Не потому обрадовались, что была надежда на что-то там особенное, а просто от неожиданности — незнакомый, непривычный предмет висит в воздухе, гудит мотором, машет крыльями и опускается сверху вниз.
Сбежал по лестнице Суковатый, заметался по двору Пыёлдин, зашевелились зэки вокруг мачты, прикрепляя к ней петли из толстой проволоки. Тюремный двор был довольно большой, и вертолет без труда приземлился в самом его центре, подняв пыль и разметав обрывки бумажных мешков из-под цемента. Хотя Суковатый и велел с утра подмести двор и полить его водой, но за день двор снова просох и снова был раскален под солнцем.
Лопасти еще повертелись некоторое время, потом обвисли под собственной тяжестью и остановились. Столпившиеся вокруг машины зэки наблюдали, что будет дальше. Открылась железная дверца, и на землю один за другим спрыгнули два парня в зеленоватой пропотевшей форме.
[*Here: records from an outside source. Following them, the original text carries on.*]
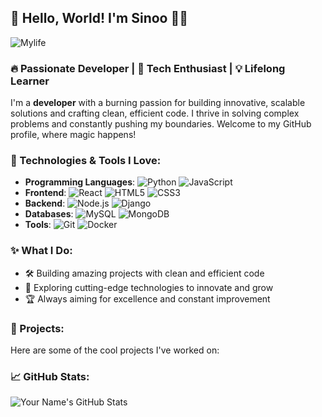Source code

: ## 👋 Hello, World! I'm Sinoo 👨‍💻

![Mylife](https://images.unsplash.com/photo-1504384308090-c894fdcc538d?ixlib=rb-4.0.3&auto=format&fit=crop&w=1350&q=80) 

### 🔥 Passionate Developer | 🚀 Tech Enthusiast | 💡 Lifelong Learner

I'm a **developer** with a burning passion for building innovative, scalable solutions and crafting clean, efficient code. I thrive in solving complex problems and constantly pushing my boundaries. Welcome to my GitHub profile, where magic happens!

### 🚀 Technologies & Tools I Love:
- **Programming Languages**: 
  ![Python](https://img.shields.io/badge/Python-3776AB?style=for-the-badge&logo=python&logoColor=white) 
  ![JavaScript](https://img.shields.io/badge/JavaScript-F7DF1E?style=for-the-badge&logo=javascript&logoColor=black)
- **Frontend**: 
  ![React](https://img.shields.io/badge/React-61DAFB?style=for-the-badge&logo=react&logoColor=black) 
  ![HTML5](https://img.shields.io/badge/HTML5-E34F26?style=for-the-badge&logo=html5&logoColor=white) 
  ![CSS3](https://img.shields.io/badge/CSS3-1572B6?style=for-the-badge&logo=css3&logoColor=white)
- **Backend**: 
  ![Node.js](https://img.shields.io/badge/Node.js-339933?style=for-the-badge&logo=nodedotjs&logoColor=white) 
  ![Django](https://img.shields.io/badge/Django-092E20?style=for-the-badge&logo=django&logoColor=white)
- **Databases**: 
  ![MySQL](https://img.shields.io/badge/MySQL-4479A1?style=for-the-badge&logo=mysql&logoColor=white) 
  ![MongoDB](https://img.shields.io/badge/MongoDB-4EA94B?style=for-the-badge&logo=mongodb&logoColor=white)
- **Tools**: 
  ![Git](https://img.shields.io/badge/Git-F05032?style=for-the-badge&logo=git&logoColor=white) 
  ![Docker](https://img.shields.io/badge/Docker-2496ED?style=for-the-badge&logo=docker&logoColor=white)
  
### ✨ What I Do:
- 🛠️ Building amazing projects with clean and efficient code
- 🧠 Exploring cutting-edge technologies to innovate and grow
- 🏆 Always aiming for excellence and constant improvement

### 💼 Projects:
Here are some of the cool projects I've worked on:

<!-- Đặt link ảnh banner tại đây 
- **Project 1**: A blazing-fast web app built with React and Django that helps users manage their tasks more efficiently.
- **Project 2**: A recommendation system using machine learning that personalizes content for users.
- **Project 3**: A containerized microservices architecture project using Docker, Kubernetes, and more.
-->
### 📈 GitHub Stats:
![Your Name's GitHub Stats](https://github-readme-stats.vercel.app/api?username=yourusername&show_icons=true&theme=radical)
<!--
### 🤝 Connect With Me:
- [LinkedIn](https://www.linkedin.com/in/your-linkedin)
- [Portfolio](https://your-portfolio-link.com)
- [Twitter](https://twitter.com/your-twitter)

### ✨ Fun Fact:
I can solve Rubik's Cube in under 2 minutes!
— Привет, зэки! — воскликнул один из них, приветственно подняв руку.
Зэки угрюмо молчали.
Положение спас Суковатый — растолкав заключенных, он протиснулся к вертолету, пожал парням руки, поулыбался и поволок их показывать мачту. Вертолетчики тоже улыбались, что-то отвечали Суковатому, смотрели вверх, на угол тюремного здания, где, как чудища на соборе Парижской Богоматери, сидели несколько зэков на корточках и, подперев щеки кулаками, смотрели вниз.
— Ну что? — донесся до зэков вопрос Суковатого к вертолетчикам.
— А что… Будем думать.
— Думай не думай, а делать надо. — Суковатый посмотрел на часы, давая понять, что времени до вечера осталось не так уж много, неплохо бы и поторопиться.
— Успеем, — протянул один из вертолетчиков, щурясь на солнце.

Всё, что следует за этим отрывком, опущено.